++++ Study material
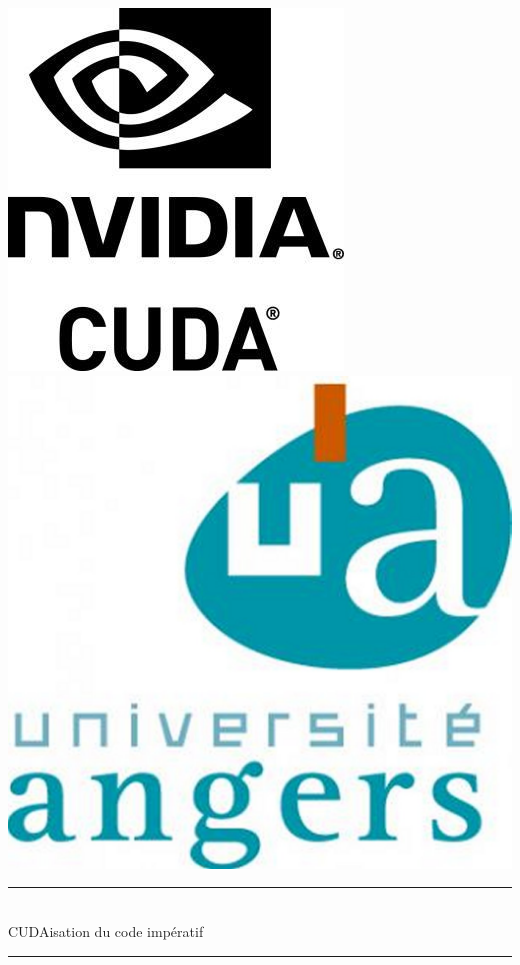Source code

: \documentclass{article}
\begin{document}
	\begin{titlepage}
		\begin{center}
		
			\includegraphics[scale=0.4]{cuda_logo.jpg}
			\hspace*{3in}
			\includegraphics[scale=0.08]{angers.jpg}
			\\[4cm]
			\begin{Huge}
				\rule{\linewidth}{0.5mm} \\[0.4cm]
				CUDAisation du code impératif
				\rule{\linewidth}{0.5mm} \\[0.3cm]
				

\end{Huge}
\end{center}
\end{titlepage}
\end{document}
++++++++
The task calls for all records to be set down precisely, excluding any images.

Source code

: \documentclass{article}
\begin{document}
	\begin{titlepage}
		\begin{center}
		
			\includegraphics[scale=0.4]{cuda_logo.jpg}
			\hspace*{3in}
			\includegraphics[scale=0.08]{angers.jpg}
			\\[4cm]
			\begin{Huge}
				\rule{\linewidth}{0.5mm} \\[0.4cm]
				CUDAisation du code impératif
				\rule{\linewidth}{0.5mm} \\[0.3cm]
				

\end{Huge}
\end{center}
\end{titlepage}
\end{document}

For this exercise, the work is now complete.